**WHAT YOU WILL DO**
When the line containing "At least 12" appears in the entries below, begin printing there and stop after the line containing "Advocates have sought"; print each of those lines exactly and no other line.

:::::

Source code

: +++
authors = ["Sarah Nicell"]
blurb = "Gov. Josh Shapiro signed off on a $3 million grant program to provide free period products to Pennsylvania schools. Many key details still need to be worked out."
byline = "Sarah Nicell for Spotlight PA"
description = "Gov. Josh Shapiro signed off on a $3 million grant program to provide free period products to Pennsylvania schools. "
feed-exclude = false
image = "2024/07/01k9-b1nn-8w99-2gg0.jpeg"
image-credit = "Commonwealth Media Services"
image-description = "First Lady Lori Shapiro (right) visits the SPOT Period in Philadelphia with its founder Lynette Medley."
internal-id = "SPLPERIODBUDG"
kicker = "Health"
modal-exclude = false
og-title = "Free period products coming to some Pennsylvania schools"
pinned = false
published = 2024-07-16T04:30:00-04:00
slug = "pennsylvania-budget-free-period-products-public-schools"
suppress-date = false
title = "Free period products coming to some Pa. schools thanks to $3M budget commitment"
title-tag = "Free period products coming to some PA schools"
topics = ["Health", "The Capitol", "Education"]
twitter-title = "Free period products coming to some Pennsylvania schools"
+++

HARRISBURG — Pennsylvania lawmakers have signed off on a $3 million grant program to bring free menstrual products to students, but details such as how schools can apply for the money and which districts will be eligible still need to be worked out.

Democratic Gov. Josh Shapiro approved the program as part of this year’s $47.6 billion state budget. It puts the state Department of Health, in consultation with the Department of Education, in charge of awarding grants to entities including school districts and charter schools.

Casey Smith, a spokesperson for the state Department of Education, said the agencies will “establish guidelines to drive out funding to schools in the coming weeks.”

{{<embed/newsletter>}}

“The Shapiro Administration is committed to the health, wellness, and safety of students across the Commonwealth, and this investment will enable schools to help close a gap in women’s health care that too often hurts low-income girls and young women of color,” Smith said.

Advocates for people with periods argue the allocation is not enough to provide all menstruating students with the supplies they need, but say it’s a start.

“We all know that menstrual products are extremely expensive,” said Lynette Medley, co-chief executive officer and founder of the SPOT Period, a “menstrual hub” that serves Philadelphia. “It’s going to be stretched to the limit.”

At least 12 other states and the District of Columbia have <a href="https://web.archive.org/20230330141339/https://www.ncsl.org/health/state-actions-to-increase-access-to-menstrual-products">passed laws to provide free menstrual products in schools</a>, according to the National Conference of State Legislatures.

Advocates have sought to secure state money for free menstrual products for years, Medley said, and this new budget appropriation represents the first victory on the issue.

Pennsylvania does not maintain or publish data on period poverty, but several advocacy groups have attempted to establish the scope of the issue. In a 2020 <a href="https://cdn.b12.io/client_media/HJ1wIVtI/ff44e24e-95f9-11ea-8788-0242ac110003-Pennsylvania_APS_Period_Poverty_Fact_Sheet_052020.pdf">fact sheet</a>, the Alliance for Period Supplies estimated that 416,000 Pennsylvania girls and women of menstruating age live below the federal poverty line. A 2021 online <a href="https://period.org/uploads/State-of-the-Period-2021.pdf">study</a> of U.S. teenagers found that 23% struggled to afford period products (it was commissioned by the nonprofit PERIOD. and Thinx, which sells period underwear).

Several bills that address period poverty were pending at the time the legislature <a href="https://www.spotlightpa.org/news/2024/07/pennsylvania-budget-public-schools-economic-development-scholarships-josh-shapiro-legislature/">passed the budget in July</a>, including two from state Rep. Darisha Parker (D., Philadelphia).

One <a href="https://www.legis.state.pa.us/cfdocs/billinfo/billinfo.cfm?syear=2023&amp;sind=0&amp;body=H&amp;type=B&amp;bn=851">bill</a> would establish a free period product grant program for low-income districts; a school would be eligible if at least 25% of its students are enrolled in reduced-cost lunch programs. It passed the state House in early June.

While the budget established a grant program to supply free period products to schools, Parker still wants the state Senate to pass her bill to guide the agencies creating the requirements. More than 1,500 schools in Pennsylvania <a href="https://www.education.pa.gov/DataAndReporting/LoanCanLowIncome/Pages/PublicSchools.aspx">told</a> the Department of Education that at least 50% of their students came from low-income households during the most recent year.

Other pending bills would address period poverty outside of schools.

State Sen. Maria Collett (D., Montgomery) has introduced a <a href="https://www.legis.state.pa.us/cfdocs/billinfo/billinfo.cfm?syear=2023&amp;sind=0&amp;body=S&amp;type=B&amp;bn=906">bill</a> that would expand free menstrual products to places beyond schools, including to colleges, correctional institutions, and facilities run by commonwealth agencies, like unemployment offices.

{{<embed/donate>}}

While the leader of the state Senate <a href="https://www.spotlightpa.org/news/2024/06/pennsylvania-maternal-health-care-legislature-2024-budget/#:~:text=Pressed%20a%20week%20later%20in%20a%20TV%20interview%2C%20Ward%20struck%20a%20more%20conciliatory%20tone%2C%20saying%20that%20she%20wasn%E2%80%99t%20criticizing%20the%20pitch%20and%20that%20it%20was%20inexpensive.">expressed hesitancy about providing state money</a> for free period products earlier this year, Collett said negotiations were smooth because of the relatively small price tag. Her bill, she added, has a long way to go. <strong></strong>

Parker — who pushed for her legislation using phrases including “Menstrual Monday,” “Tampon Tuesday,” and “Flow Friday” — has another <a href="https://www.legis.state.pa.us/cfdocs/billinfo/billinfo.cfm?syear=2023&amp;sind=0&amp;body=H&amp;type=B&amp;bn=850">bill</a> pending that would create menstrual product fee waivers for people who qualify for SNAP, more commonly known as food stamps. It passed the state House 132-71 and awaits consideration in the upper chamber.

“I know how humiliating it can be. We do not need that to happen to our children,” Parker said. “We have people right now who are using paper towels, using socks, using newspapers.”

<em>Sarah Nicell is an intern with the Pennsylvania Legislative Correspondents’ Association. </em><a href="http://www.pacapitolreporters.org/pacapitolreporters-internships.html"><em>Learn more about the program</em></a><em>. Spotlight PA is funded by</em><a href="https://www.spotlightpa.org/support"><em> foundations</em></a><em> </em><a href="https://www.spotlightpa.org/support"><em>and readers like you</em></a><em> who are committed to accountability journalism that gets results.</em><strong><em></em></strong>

:::::

**ANSWER TO THE EXERCISE**
At least 12 other states and the District of Columbia have <a href="https://web.archive.org/20230330141339/https://www.ncsl.org/health/state-actions-to-increase-access-to-menstrual-products">passed laws to provide free menstrual products in schools</a>, according to the National Conference of State Legislatures.

Advocates have sought to secure state money for free menstrual products for years, Medley said, and this new budget appropriation represents the first victory on the issue.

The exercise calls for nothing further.